##### TASK DATA

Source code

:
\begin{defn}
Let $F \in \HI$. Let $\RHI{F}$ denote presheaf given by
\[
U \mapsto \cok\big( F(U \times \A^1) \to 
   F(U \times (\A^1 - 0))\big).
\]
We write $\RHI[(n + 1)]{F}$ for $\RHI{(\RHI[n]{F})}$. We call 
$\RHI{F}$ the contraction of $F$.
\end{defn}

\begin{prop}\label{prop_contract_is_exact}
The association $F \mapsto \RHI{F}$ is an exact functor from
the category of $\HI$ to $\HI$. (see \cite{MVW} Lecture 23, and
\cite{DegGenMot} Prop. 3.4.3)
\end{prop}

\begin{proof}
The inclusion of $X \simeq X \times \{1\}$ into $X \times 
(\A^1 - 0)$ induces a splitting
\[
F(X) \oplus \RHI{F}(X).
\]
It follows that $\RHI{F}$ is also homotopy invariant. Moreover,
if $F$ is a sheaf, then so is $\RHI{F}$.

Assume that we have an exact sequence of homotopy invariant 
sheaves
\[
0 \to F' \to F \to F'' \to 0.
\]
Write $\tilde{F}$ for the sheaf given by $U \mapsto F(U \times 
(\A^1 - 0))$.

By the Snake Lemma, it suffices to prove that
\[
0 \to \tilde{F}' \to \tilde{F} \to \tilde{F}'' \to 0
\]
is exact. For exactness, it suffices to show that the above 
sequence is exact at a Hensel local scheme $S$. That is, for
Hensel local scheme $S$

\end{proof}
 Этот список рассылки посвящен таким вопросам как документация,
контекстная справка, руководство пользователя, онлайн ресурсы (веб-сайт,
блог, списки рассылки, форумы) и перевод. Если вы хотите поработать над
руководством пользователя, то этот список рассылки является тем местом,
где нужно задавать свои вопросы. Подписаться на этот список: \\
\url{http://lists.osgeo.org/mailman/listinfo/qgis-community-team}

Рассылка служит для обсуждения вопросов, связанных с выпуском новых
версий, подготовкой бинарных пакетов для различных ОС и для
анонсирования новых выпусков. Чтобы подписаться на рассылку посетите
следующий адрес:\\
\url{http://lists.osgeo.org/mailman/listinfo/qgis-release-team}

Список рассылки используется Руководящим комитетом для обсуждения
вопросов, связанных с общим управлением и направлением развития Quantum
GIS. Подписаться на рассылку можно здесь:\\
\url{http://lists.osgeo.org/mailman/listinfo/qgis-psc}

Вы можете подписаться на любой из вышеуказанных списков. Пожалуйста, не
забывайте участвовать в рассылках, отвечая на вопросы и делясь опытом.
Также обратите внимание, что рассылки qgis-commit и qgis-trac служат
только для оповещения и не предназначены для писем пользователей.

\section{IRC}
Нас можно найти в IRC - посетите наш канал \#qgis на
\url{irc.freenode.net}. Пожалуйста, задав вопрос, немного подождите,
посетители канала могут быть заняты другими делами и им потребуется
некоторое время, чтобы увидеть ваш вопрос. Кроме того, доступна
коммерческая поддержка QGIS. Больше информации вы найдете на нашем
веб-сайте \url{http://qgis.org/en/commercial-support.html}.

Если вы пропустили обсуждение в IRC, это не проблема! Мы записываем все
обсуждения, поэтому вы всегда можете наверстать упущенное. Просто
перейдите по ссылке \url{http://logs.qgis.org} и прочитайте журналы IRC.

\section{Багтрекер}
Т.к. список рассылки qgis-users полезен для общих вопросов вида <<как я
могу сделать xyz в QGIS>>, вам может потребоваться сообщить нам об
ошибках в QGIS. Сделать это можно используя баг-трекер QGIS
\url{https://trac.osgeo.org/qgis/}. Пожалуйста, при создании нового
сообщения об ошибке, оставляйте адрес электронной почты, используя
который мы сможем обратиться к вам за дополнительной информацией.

##########

AIM OF THE TASK: Type out the full listing again, exactly as given.

YOUR RESPONSE:
Source code

:
\begin{defn}
Let $F \in \HI$. Let $\RHI{F}$ denote presheaf given by
\[
U \mapsto \cok\big( F(U \times \A^1) \to 
   F(U \times (\A^1 - 0))\big).
\]
We write $\RHI[(n + 1)]{F}$ for $\RHI{(\RHI[n]{F})}$. We call 
$\RHI{F}$ the contraction of $F$.
\end{defn}

\begin{prop}\label{prop_contract_is_exact}
The association $F \mapsto \RHI{F}$ is an exact functor from
the category of $\HI$ to $\HI$. (see \cite{MVW} Lecture 23, and
\cite{DegGenMot} Prop. 3.4.3)
\end{prop}

\begin{proof}
The inclusion of $X \simeq X \times \{1\}$ into $X \times 
(\A^1 - 0)$ induces a splitting
\[
F(X) \oplus \RHI{F}(X).
\]
It follows that $\RHI{F}$ is also homotopy invariant. Moreover,
if $F$ is a sheaf, then so is $\RHI{F}$.

Assume that we have an exact sequence of homotopy invariant 
sheaves
\[
0 \to F' \to F \to F'' \to 0.
\]
Write $\tilde{F}$ for the sheaf given by $U \mapsto F(U \times 
(\A^1 - 0))$.

By the Snake Lemma, it suffices to prove that
\[
0 \to \tilde{F}' \to \tilde{F} \to \tilde{F}'' \to 0
\]
is exact. For exactness, it suffices to show that the above 
sequence is exact at a Hensel local scheme $S$. That is, for
Hensel local scheme $S$

\end{proof}
 Этот список рассылки посвящен таким вопросам как документация,
контекстная справка, руководство пользователя, онлайн ресурсы (веб-сайт,
блог, списки рассылки, форумы) и перевод. Если вы хотите поработать над
руководством пользователя, то этот список рассылки является тем местом,
где нужно задавать свои вопросы. Подписаться на этот список: \\
\url{http://lists.osgeo.org/mailman/listinfo/qgis-community-team}

Рассылка служит для обсуждения вопросов, связанных с выпуском новых
версий, подготовкой бинарных пакетов для различных ОС и для
анонсирования новых выпусков. Чтобы подписаться на рассылку посетите
следующий адрес:\\
\url{http://lists.osgeo.org/mailman/listinfo/qgis-release-team}

Список рассылки используется Руководящим комитетом для обсуждения
вопросов, связанных с общим управлением и направлением развития Quantum
GIS. Подписаться на рассылку можно здесь:\\
\url{http://lists.osgeo.org/mailman/listinfo/qgis-psc}

Вы можете подписаться на любой из вышеуказанных списков. Пожалуйста, не
забывайте участвовать в рассылках, отвечая на вопросы и делясь опытом.
Также обратите внимание, что рассылки qgis-commit и qgis-trac служат
только для оповещения и не предназначены для писем пользователей.

\section{IRC}
Нас можно найти в IRC - посетите наш канал \#qgis на
\url{irc.freenode.net}. Пожалуйста, задав вопрос, немного подождите,
посетители канала могут быть заняты другими делами и им потребуется
некоторое время, чтобы увидеть ваш вопрос. Кроме того, доступна
коммерческая поддержка QGIS. Больше информации вы найдете на нашем
веб-сайте \url{http://qgis.org/en/commercial-support.html}.

Если вы пропустили обсуждение в IRC, это не проблема! Мы записываем все
обсуждения, поэтому вы всегда можете наверстать упущенное. Просто
перейдите по ссылке \url{http://logs.qgis.org} и прочитайте журналы IRC.

\section{Багтрекер}
Т.к. список рассылки qgis-users полезен для общих вопросов вида <<как я
могу сделать xyz в QGIS>>, вам может потребоваться сообщить нам об
ошибках в QGIS. Сделать это можно используя баг-трекер QGIS
\url{https://trac.osgeo.org/qgis/}. Пожалуйста, при создании нового
сообщения об ошибке, оставляйте адрес электронной почты, используя
который мы сможем обратиться к вам за дополнительной информацией.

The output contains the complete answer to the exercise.